Poster: Epidemiology: Pathogen-Vector Interations
First report of laurel wilt on sassafras in Arkansas
R. OLATINWO (1), C. Barton (2), J. Hwang (3), W. Johnson (3) (1) USDA Forest Service, Southern Research Station, U.S.A.; (2) Arkansas Forestry Commision, U.S.A.; (3) USDA Forest Service, Forest Health Protection, U.S.A.
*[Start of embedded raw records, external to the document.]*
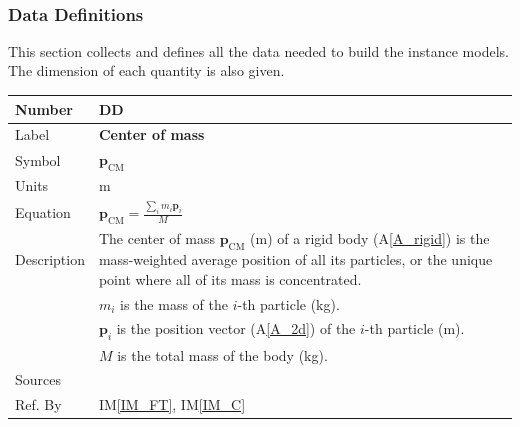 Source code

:\documentclass[12pt]{article}
\newcommand{\colAwidth}{0.13\textwidth}
\newcommand{\colBwidth}{0.82\textwidth}
\newcounter{defnum} %
\newcounter{datadefnum} %
\newcommand{\aref}[1]{A\ref{#1}}
\begin{document}
~\newpage

\subsubsection{Data Definitions}\label{sec_datadef}

This section collects and defines all the data needed to build the instance
models. The dimension of each quantity is also given. \\


\noindent
\begin{minipage}{\textwidth}
	\renewcommand*{\arraystretch}{1.5}
	\begin{tabular}{| p{\colAwidth} | p{\colBwidth} |}
		\hline
		\rowcolor[gray]{0.9}
		Number & DD{datadefnum}\thedatadefnum \label{DD_CM}\\
		\hline
		Label & \textbf{Center of mass} \\
		\hline
		Symbol & $\mathbf{p}_\mathrm{CM}$ \\
		\hline
		Units & \si{\metre} \\
		\hline
		Equation &  $\mathbf{p}_\mathrm{CM} = \frac{\sum_i m_i\mathbf{p}_i}{M}$ \\
		\hline
		Description & The center of mass $\mathbf{p}_\mathrm{CM}$ (\si{\metre}) of a rigid body (\aref{A_rigid})
            is the mass-weighted average position of all its particles, or the unique point where all of its mass is concentrated. \\
		& $m_i$ is the mass of the $i$-th particle (\si{\kilogram}). \\
		& $\mathbf{p}_i$ is the position vector (\aref{A_2d}) of the $i$-th particle (\si{\metre}). \\
		& $M$ is the total mass of the body (\si{\kilogram}). \\
		\hline
		Sources & \\
		\hline
		Ref. By & IM\ref{IM_FT}, IM\ref{IM_C} \\
		\hline
	\end{tabular}
\end{minipage}

~\newline
\end{document}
Laurel wilt, caused by the fungus Raffaelea lauricola T.C. Harrin., Aghayeva & Fraedrich, is a lethal disease of redbay (Persea borbonia (L.) Spreng.), sassafras (Sassafras albidum (Nutt.) Nees), and other species in the laurel family (Lauraceae). The fungus is transmitted by an exotic ambrosia beetle (Xyleborus glabratus Eichh.) native to Asia introduced into the United States in 2002. It was first reported at Port Wentworth, Georgia and rapidly spread across the south causing extensive redbay mortality. On December 2, 2015, visit to a landowner in Bradley County near Warren, Arkansas (33.64511°N, 92.05134°W) led to the first reported mortality of sassafras caused by laurel wilt in Arkansas. Moderate degrees of staining and beetle galleries were found from symptomatic trees at this location. Suspect beetles collected from sapwood of affected trees were later identified as X. glabratus. The presence of R. lauricola was confirmed by morphological characterization and molecular identification of cultures obtained from stained sapwood tissues. This is the first report of laurel wilt on sassafras or any other Lauraceae species in Arkansas. In 2014, laurel wilt was reported on sassafras in northern Louisiana (83 miles southwest). This new report in Arkansas may indicate northward movement of the disease into natural habitat of sassafras. However, the lack of redbay (a more attractive host) in this region may slow the northward spread of laurel wilt in Arkansas.